## [Records for processing]
--
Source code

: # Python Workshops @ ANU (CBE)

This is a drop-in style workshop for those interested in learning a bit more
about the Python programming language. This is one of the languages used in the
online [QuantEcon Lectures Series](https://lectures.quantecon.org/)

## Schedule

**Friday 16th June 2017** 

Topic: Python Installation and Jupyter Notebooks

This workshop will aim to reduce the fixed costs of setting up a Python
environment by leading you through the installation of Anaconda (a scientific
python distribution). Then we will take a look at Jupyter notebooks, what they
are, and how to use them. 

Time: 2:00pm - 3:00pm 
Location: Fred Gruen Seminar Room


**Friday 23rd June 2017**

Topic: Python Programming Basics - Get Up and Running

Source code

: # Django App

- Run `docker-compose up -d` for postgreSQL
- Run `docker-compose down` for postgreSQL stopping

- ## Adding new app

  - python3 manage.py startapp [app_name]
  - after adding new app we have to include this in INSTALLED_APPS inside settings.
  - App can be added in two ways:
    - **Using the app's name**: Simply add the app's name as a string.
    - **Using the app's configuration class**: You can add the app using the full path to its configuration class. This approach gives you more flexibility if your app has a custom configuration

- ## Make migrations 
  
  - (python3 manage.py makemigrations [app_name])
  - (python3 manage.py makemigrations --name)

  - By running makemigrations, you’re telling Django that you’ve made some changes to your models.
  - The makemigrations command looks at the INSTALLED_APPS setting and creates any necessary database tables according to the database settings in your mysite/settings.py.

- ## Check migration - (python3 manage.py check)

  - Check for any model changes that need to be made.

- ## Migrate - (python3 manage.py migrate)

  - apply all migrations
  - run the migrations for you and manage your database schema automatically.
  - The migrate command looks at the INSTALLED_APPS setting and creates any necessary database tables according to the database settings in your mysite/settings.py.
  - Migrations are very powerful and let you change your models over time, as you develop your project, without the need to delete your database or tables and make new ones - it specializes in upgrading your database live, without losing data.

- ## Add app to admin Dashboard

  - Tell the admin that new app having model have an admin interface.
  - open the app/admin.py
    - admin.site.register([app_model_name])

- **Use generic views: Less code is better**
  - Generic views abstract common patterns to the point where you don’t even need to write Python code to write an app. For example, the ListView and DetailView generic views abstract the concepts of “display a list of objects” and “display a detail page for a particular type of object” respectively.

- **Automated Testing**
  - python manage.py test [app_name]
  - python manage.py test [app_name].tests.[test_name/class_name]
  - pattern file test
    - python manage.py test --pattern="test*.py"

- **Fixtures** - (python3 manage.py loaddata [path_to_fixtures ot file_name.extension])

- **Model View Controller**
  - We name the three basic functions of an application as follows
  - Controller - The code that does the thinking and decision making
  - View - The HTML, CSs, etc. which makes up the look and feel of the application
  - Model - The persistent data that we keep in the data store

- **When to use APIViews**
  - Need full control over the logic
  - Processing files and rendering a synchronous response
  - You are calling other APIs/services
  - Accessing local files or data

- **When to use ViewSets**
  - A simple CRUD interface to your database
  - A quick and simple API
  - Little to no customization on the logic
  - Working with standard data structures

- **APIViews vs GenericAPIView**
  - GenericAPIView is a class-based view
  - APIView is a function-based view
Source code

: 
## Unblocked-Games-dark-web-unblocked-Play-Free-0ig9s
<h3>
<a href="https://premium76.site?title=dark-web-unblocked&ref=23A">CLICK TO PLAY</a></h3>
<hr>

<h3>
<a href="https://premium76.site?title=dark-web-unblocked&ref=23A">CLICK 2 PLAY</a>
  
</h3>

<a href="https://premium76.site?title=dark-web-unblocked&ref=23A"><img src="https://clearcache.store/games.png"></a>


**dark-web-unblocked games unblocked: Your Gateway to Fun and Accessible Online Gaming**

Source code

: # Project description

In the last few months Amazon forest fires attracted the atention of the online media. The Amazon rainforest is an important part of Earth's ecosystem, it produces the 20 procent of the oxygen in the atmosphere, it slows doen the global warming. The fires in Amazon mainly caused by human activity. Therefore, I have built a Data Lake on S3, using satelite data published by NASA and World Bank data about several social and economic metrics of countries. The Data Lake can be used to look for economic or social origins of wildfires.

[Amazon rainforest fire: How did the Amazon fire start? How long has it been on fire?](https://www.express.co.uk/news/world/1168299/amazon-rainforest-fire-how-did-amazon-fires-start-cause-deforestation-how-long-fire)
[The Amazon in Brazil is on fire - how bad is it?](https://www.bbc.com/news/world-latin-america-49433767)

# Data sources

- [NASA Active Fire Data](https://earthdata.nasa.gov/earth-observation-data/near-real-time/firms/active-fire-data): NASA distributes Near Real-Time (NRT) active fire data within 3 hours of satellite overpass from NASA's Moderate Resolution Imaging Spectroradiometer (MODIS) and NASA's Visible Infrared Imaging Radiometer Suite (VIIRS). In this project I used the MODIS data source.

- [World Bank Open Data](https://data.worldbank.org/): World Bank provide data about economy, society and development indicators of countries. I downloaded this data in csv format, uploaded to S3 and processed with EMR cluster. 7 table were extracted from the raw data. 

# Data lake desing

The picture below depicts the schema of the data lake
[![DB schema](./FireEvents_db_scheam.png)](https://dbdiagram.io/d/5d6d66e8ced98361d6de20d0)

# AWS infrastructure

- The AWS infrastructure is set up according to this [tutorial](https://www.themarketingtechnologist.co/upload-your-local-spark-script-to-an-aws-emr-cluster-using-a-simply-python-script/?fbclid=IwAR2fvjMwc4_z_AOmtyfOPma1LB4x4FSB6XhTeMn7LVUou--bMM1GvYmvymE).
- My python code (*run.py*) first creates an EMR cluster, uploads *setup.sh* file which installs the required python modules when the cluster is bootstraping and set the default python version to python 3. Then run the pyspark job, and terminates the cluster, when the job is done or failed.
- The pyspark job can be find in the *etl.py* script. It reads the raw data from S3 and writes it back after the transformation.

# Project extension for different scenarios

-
--
## [Activity]
Among the lines of the material, some contain the string "Check". State how many, and nothing more.

## [Solution]
2